It’s hard to imagine that there could be a version of Private Lives that’s as good as the Alan Rickman and Lindsey Duncan version from 2001. Every subsequent time this play has been performed the earlier production is referenced – and justifiably so, given that it was a brilliant interpretation with a stellar cast and Alan Rickman has hardly appeared in the West End since!
But, the 2012 Chichester Festival production, which transferred to the West End this week, may change all that. Toby Stephens and Anna Chancellor star as Elyot and Amanda who arrive at adjoining Deauville hotel suites on honeymoon with their respective new spouses, shocked to find their former love next door. Elyot has married the tepid Sibyl, and Amanda the dull Victor. When they see each other again the chaos begins. The partnership between Stephens and Chancellor has fantastic chemistry and it’s easy to see how Elyot and Amanda are unstoppably drawn and repelled by each other. Stephens’s Elyot is less bitingly sarcastic and dry than Alan Rickman’s version, more cheeky with frayed edges – a man still attractive and charming, but aging and easily riled, even by the placid nature of his new young wife. Chancellor’s Amanda meanwhile is every bit his match, played with a wildness and near hysteria at times that always remains just the right side of believable; unable to resist Elyot’s charms but frustrated by her inability to do so. One of the interesting things about this production is a sense of the darkness underneath the glossy words and apparent triviality – here are two people trapped in a destructive cycle which began before the period we see, and will repeat into the future, dragging more Sibyls and Victors along with them.

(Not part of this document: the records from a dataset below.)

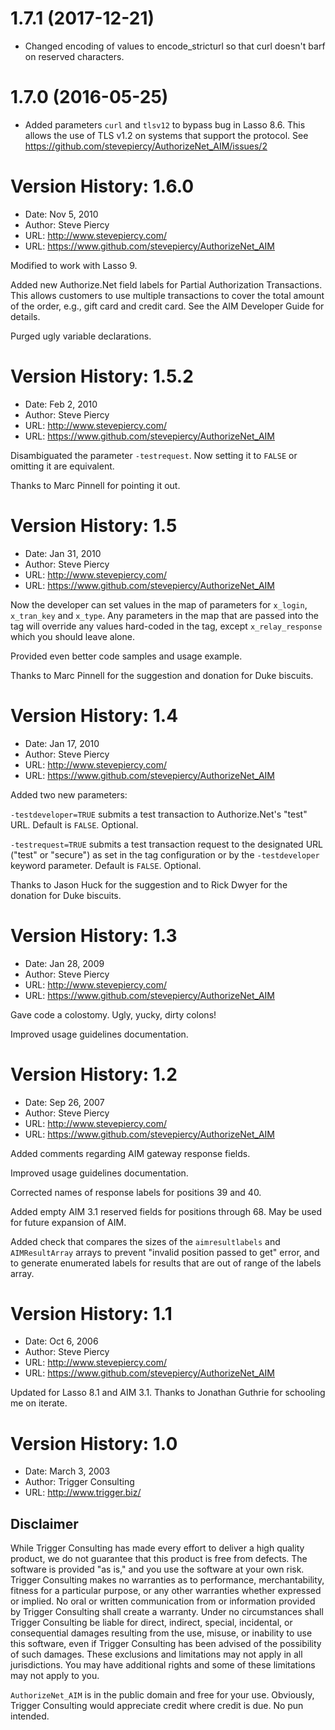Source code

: 1.7.1 (2017-12-21)
==================
* Changed encoding of values to encode_stricturl so that curl doesn't barf on reserved characters.

1.7.0 (2016-05-25)
==================
* Added parameters ``curl`` and ``tlsv12`` to bypass bug in Lasso 8.6. This
  allows the use of TLS v1.2 on systems that support the protocol.
  See https://github.com/stevepiercy/AuthorizeNet_AIM/issues/2

Version History: 1.6.0
======================
* Date: Nov 5, 2010
* Author: Steve Piercy
* URL: http://www.stevepiercy.com/
* URL: https://www.github.com/stevepiercy/AuthorizeNet_AIM

Modified to work with Lasso 9.

Added new Authorize.Net field labels for Partial Authorization Transactions.  This allows customers to use multiple transactions to cover the total amount of the order, e.g., gift card and credit card.  See the AIM Developer Guide for details.

Purged ugly variable declarations.

Version History: 1.5.2
======================
* Date: Feb 2, 2010
* Author: Steve Piercy
* URL: http://www.stevepiercy.com/
* URL: https://www.github.com/stevepiercy/AuthorizeNet_AIM

Disambiguated the parameter `-testrequest`.  Now setting it to `FALSE` or omitting it are equivalent.

Thanks to Marc Pinnell for pointing it out.

Version History: 1.5
====================
* Date: Jan 31, 2010
* Author: Steve Piercy
* URL: http://www.stevepiercy.com/
* URL: https://www.github.com/stevepiercy/AuthorizeNet_AIM

Now the developer can set values in the map of parameters for `x_login`, `x_tran_key` and `x_type`.  Any parameters in the map that are passed into the tag will override any values hard-coded in the tag, except `x_relay_response` which you should leave alone.

Provided even better code samples and usage example.

Thanks to Marc Pinnell for the suggestion and donation for Duke biscuits.

Version History: 1.4
====================
* Date: Jan 17, 2010
* Author: Steve Piercy
* URL: http://www.stevepiercy.com/
* URL: https://www.github.com/stevepiercy/AuthorizeNet_AIM

Added two new parameters:

`-testdeveloper=TRUE` submits a test transaction to Authorize.Net's "test" URL.  Default is `FALSE`.  Optional.

`-testrequest=TRUE` submits a test transaction request to the designated URL ("test" or "secure") as set in the tag configuration or by the `-testdeveloper` keyword parameter.  Default is `FALSE`.  Optional.

Thanks to Jason Huck for the suggestion and to Rick Dwyer for the donation for Duke biscuits.

Version History: 1.3
====================
* Date: Jan 28, 2009
* Author: Steve Piercy
* URL: http://www.stevepiercy.com/
* URL: https://www.github.com/stevepiercy/AuthorizeNet_AIM

Gave code a colostomy.  Ugly, yucky, dirty colons!

Improved usage guidelines documentation.

Version History: 1.2
====================
* Date: Sep 26, 2007
* Author: Steve Piercy
* URL: http://www.stevepiercy.com/
* URL: https://www.github.com/stevepiercy/AuthorizeNet_AIM

Added comments regarding AIM gateway response fields.

Improved usage guidelines documentation.

Corrected names of response labels for positions 39 and 40.

Added empty AIM 3.1 reserved fields for positions through 68.  May be used for future expansion of AIM.

Added check that compares the sizes of the `aimresultlabels` and `AIMResultArray` arrays to prevent "invalid position passed to get" error, and to generate enumerated labels for results that are out of range of the labels array.

Version History: 1.1
====================

* Date: Oct 6, 2006
* Author: Steve Piercy
* URL: http://www.stevepiercy.com/
* URL: https://www.github.com/stevepiercy/AuthorizeNet_AIM

Updated for Lasso 8.1 and AIM 3.1.  Thanks to Jonathan Guthrie for schooling me on iterate.

Version History: 1.0
====================

* Date: March 3, 2003
* Author: Trigger Consulting
* URL: http://www.trigger.biz/

Disclaimer
----------

While Trigger Consulting has made every effort to deliver a high quality product, we do not guarantee that this product is free from defects.  The software is provided "as is," and you use the software at your own risk. Trigger Consulting makes no warranties as to performance, merchantability, fitness for a particular purpose, or any other warranties whether expressed or implied. No oral or written communication from or information provided by Trigger Consulting shall create a warranty. Under no circumstances shall Trigger Consulting be liable for direct, indirect, special, incidental, or consequential damages resulting from the use, misuse, or inability to use this software, even if Trigger Consulting has been advised of the possibility of such damages. These exclusions and limitations may not apply in all jurisdictions. You may have additional rights and some of these limitations may not apply to you.

`AuthorizeNet_AIM` is in the public domain and free for your use. Obviously, Trigger Consulting would appreciate credit where credit is due. No pun intended.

This is arguably Noel Coward’s finest play, written in just 3 days with hardly a word wasted, and feeling as fresh now as it did in the 1930s. The set design by Anthony Ward is impressive, from the romantic balconies of northwest France, to a stunning art deco flat when the action moves to Amanda’s Parisian bolthole (great use of a rotating stage between acts I and II) – if you can tear your eyes away from the cast this set is so intricately detailed you won’t be able to take it all in even though 2 acts are set there.
My only gripe is that it’s a short evening (one interval and the curtain is down by 9.30pm), and the final moments happened so quickly that the audience didn’t realise the play was over! But that aside, this is an almost perfect production and well worth seeing! Is it as good as the Rickman / Duncan version… I can’t decide, but it’s very very close!